Zijn graf was open en sprak niet van de dood, maar van de overwinning op de dood. De dodelijke strik is gebroken! ‘Die in Mij gelooft, zal leven, al ware hij ook gestorven’, zegt Hij. Hij roept en stelt daardoor in die realiteit (ook al zinken wij met Petrus dikwijls weg in de golven), waar de dood overwonnen is! Daar aan de andere zijde is de rust voor pelgrims. Daar worden voor altijd de tranen van hun ogen gewist… door God Zelf! Maar hier, hier reeds, geeft Hij in die realiteit de moeden kracht en bedeelt Hij niet met de geest der vreesachtigheid, maar met de Geest der kracht en der liefde en der gematigdheid (vers 7). Dat geeft rust, een onuitsprekelijke rust (die niet als baren van de zee op en neder geworpen wordt).

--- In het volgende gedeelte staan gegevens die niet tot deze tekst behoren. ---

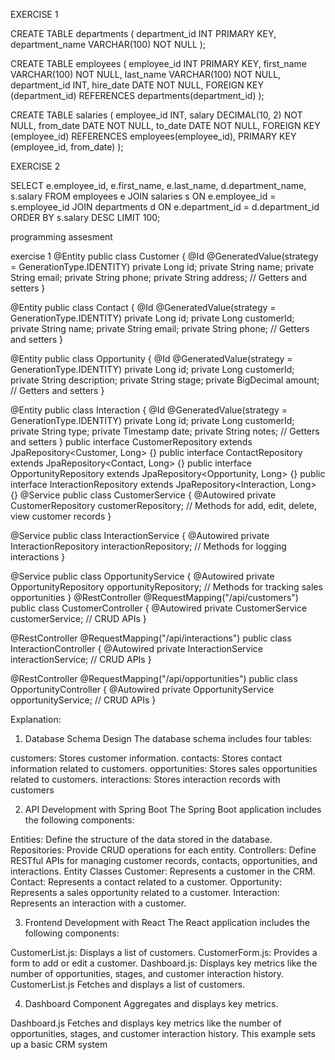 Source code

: EXERCISE 1

CREATE TABLE departments (
    department_id INT PRIMARY KEY,
    department_name VARCHAR(100) NOT NULL
);

CREATE TABLE employees (
    employee_id INT PRIMARY KEY,
    first_name VARCHAR(100) NOT NULL,
    last_name VARCHAR(100) NOT NULL,
    department_id INT,
    hire_date DATE NOT NULL,
    FOREIGN KEY (department_id) REFERENCES departments(department_id)
);

CREATE TABLE salaries (
    employee_id INT,
    salary DECIMAL(10, 2) NOT NULL,
    from_date DATE NOT NULL,
    to_date DATE NOT NULL,
    FOREIGN KEY (employee_id) REFERENCES employees(employee_id),
    PRIMARY KEY (employee_id, from_date)
);

EXERCISE 2

SELECT e.employee_id, e.first_name, e.last_name, d.department_name, s.salary
FROM employees e
JOIN salaries s ON e.employee_id = s.employee_id
JOIN departments d ON e.department_id = d.department_id
ORDER BY s.salary DESC
LIMIT 100;

programming assesment

exercise 1
@Entity
public class Customer {
    @Id @GeneratedValue(strategy = GenerationType.IDENTITY)
    private Long id;
    private String name;
    private String email;
    private String phone;
    private String address;
    // Getters and setters
}

@Entity
public class Contact {
    @Id @GeneratedValue(strategy = GenerationType.IDENTITY)
    private Long id;
    private Long customerId;
    private String name;
    private String email;
    private String phone;
    // Getters and setters
}

@Entity
public class Opportunity {
    @Id @GeneratedValue(strategy = GenerationType.IDENTITY)
    private Long id;
    private Long customerId;
    private String description;
    private String stage;
    private BigDecimal amount;
    // Getters and setters
}

@Entity
public class Interaction {
    @Id @GeneratedValue(strategy = GenerationType.IDENTITY)
    private Long id;
    private Long customerId;
    private String type;
    private Timestamp date;
    private String notes;
    // Getters and setters
}
public interface CustomerRepository extends JpaRepository<Customer, Long> {}
public interface ContactRepository extends JpaRepository<Contact, Long> {}
public interface OpportunityRepository extends JpaRepository<Opportunity, Long> {}
public interface InteractionRepository extends JpaRepository<Interaction, Long> {}
@Service
public class CustomerService {
    @Autowired private CustomerRepository customerRepository;
    // Methods for add, edit, delete, view customer records
}

@Service
public class InteractionService {
    @Autowired private InteractionRepository interactionRepository;
    // Methods for logging interactions
}

@Service
public class OpportunityService {
    @Autowired private OpportunityRepository opportunityRepository;
    // Methods for tracking sales opportunities
}
@RestController
@RequestMapping("/api/customers")
public class CustomerController {
    @Autowired private CustomerService customerService;
    // CRUD APIs
}

@RestController
@RequestMapping("/api/interactions")
public class InteractionController {
    @Autowired private InteractionService interactionService;
    // CRUD APIs
}

@RestController
@RequestMapping("/api/opportunities")
public class OpportunityController {
    @Autowired private OpportunityService opportunityService;
    // CRUD APIs
}


   Explanation:
1. Database Schema Design
The database schema includes four tables:

customers: Stores customer information.
contacts: Stores contact information related to customers.
opportunities: Stores sales opportunities related to customers.
interactions: Stores interaction records with customers   

2. API Development with Spring Boot
The Spring Boot application includes the following components:

Entities: Define the structure of the data stored in the database.
Repositories: Provide CRUD operations for each entity.
Controllers: Define RESTful APIs for managing customer records, contacts, opportunities, and interactions.
Entity Classes
Customer: Represents a customer in the CRM.
Contact: Represents a contact related to a customer.
Opportunity: Represents a sales opportunity related to a customer.
Interaction: Represents an interaction with a customer.

3. Frontend Development with React
The React application includes the following components:

CustomerList.js: Displays a list of customers.
CustomerForm.js: Provides a form to add or edit a customer.
Dashboard.js: Displays key metrics like the number of opportunities, stages, and customer interaction history.
CustomerList.js
Fetches and displays a list of customers.

4. Dashboard Component
Aggregates and displays key metrics.

Dashboard.js
Fetches and displays key metrics like the number of opportunities, stages, and customer interaction history.
This example sets up a basic CRM system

Dan kun je ogenschijnlijk misschien alleen staan in de naar wereldse maatstaven bespottelijke zaak van de Gekruisigde (‘In mijn eerste verantwoording is niemand bij mij geweest’), in de steek gelaten en verraden door hen die medestrijders zouden moeten zijn (allen die in Azië zijn, hebben zich van mij afgewend), maar van de weegschaal van het lijden vult God die andere schaal met de tegenwoordigheid van Jezus Christus, Die dood was en Hij leeft: ‘Ik ben met ulieden al de dagen tot de voleinding der wereld’. Dat geeft zoveel rust en daarmee zoveel moed, zoveel moed om in deze wereld de kruisbanier van de Gekruiste op te heffen: ‘want ik weet Wien ik geloofd heb!’ (vers 12). Dan kan de loopbaan tot het einde gelopen worden. Dat kan… door Hem!

Ziet echter de wereld die getuigenis nog, zodat zij vraagt (juist in onze dagen): ‘Wat bezielt deze dwazen toch dat zij toch de dood niet vrezen? In wat voor realiteit leven zij toch?’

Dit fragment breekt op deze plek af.